The truth is, I do want my kids to dream big and to never give up. I can’t pick their dreams for them and wouldn’t dare try. But I can tell them, as my mother and father told me, that any dream is worth having and there’s no telling what you can do when you put your mind to it. The only difference between that generation and this one is that my parents were speaking from intuition, faith, and experience. I’m speaking from intuition, faith, experience, and
science
.

Sources and Notes, Clarifications and Amplifications

BOOK ORIGINS

The notion to pursue a better understanding of talent and giftedness arose from a series of sparks. First, I became intrigued by the 1999 book
Genius Explained
by Michael Howe, which very forcefully took on myths of innate genius and argued that extraordinary abilities can be explained by life’s external events. It wasn’t entirely persuasive, but it did open my eyes—particularly Howe’s deconstruction of the powerful Mozart myth.

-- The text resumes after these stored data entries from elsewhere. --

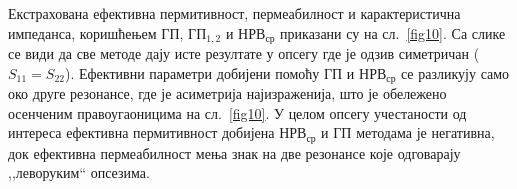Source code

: Екстрахована ефективна пермитивност, пермеабилност и карактеристична импеданса, коришћењем $ГП$, $ГП_{1,2}$ и $НРВ_{ср}$ приказани су на сл.~\ref{fig10}. Са слике се види да све методе дају исте резултате у опсегу где је одзив симетричан ($S_{11} = S_{22}$). Ефективни параметри добијени помоћу ГП и $НРВ_{ср}$ се разликују само око друге резонансе, где је асиметрија најизраженија, што је обележено осенченим правоугаоницима на сл.~\ref{fig10}. У целом опсегу учестаности од интереса ефективна пермитивност добијена $НРВ_{ср}$ и ГП методама је негативна, док ефективна пермеабилност мења знак на две резонансе које одговарају ,,леворуким`` опсезима.
\begin{figure}[!t]
\centering
{}
\end{figure}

Second, during the writing of my previous book on the history of chess, I became intrigued by a number of studies and stories suggesting that even unimaginably great chess minds are constructed over time by emotional drive and extraordinary effort. When the young Alfred Binet studied the great European chess masters of the late nineteenth century (including my great-great-grandfather Samuel Rosenthal), he discovered that they did not—as everyone had assumed—have innately superior visual memories. In fact, their abilities sprouted directly from specific experiential memories that they had created over the years. Later, the Dutch psychologist (and master chess player) Adriaan de Groot, continuing Binet’s research, startled the cognitive world with the observation that great chess players also did not actually calculate significantly better or faster than lesser players, nor did they have better memories for raw data than other people. Extraordinary chess players were adept only at the particular skill of seeing chess patterns—the one skill they had spent many thousands of hours studying.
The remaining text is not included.